A website is an investment. Starting without preparation can waste time and money. This guide outlines what to decide before you talk to a developer or agency.
Preparation checklist
What is your goal?
Before you build, clarify what success looks like—more sales, brand awareness, lead capture, or customer support. Clear goals help you pick the right solution.
Ask yourself:
- What is the primary business outcome you want from the site?
- What specific results do you expect from the website?
- Who is your target customer?
What is your budget?
Set a realistic budget. Include not only build cost, but also domain, hosting, SSL, integrations, and ongoing maintenance.
Ask yourself:
- What is your one-time build budget?
- What monthly budget can you allocate to hosting and maintenance?
- Do you have budget reserved for future upgrades?
How long will it take?
Websites take time. A simple landing page might be 1–2 weeks; a full e-commerce build can be 6–12+ weeks depending on scope.
Ask yourself:
- When do you need the site live?
- How flexible is your deadline?
- Is your content (copy, images, product data) ready?

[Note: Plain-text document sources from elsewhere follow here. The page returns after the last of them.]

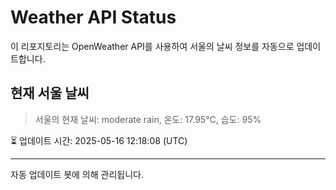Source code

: 
# Weather API Status

이 리포지토리는 OpenWeather API를 사용하여 서울의 날씨 정보를 자동으로 업데이트합니다.

## 현재 서울 날씨
> 서울의 현재 날씨: moderate rain, 온도: 17.95°C, 습도: 95%

⏳ 업데이트 시간: 2025-05-16 12:18:08 (UTC)

---
자동 업데이트 봇에 의해 관리됩니다.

Which features do you need?
List must-haves vs nice-to-haves: contact forms, payments, blog, CMS, user accounts, admin dashboards, third-party integrations, etc.
Ask yourself:
- Which features are non-negotiable for launch?
- Which features can ship in a second phase?
- Do you need integrations with external tools or APIs?
Common mistakes
Starting without clear goals
If you do not know what you want, you waste time and budget iterating without direction.
Optimizing only for lowest price
The cheapest option can cost more long-term through rework, security issues, or poor performance. Invest in quality.
Leaving content until the end
Writing content after design is finished often delays launch. Prepare content early.
Ignoring mobile users
Mobile traffic is dominant in many markets. If the site is not mobile-friendly, you lose conversions.
Questions to ask your developer
Preparation tips
- Prepare content early: Collect copy, images, and product or service details before build starts.
- Research competitors: Review competitor sites and note what works (and what to improve on).
- Define budget with buffer: Plan realistically and keep an extra 10–15% for scope adjustments.
- Agree on timelines: Good work takes time—set milestones that match your scope.
Conclusion
Strong preparation is the foundation of a successful website. When goals, budget, and requirements are clear, you get a better solution and fewer surprises.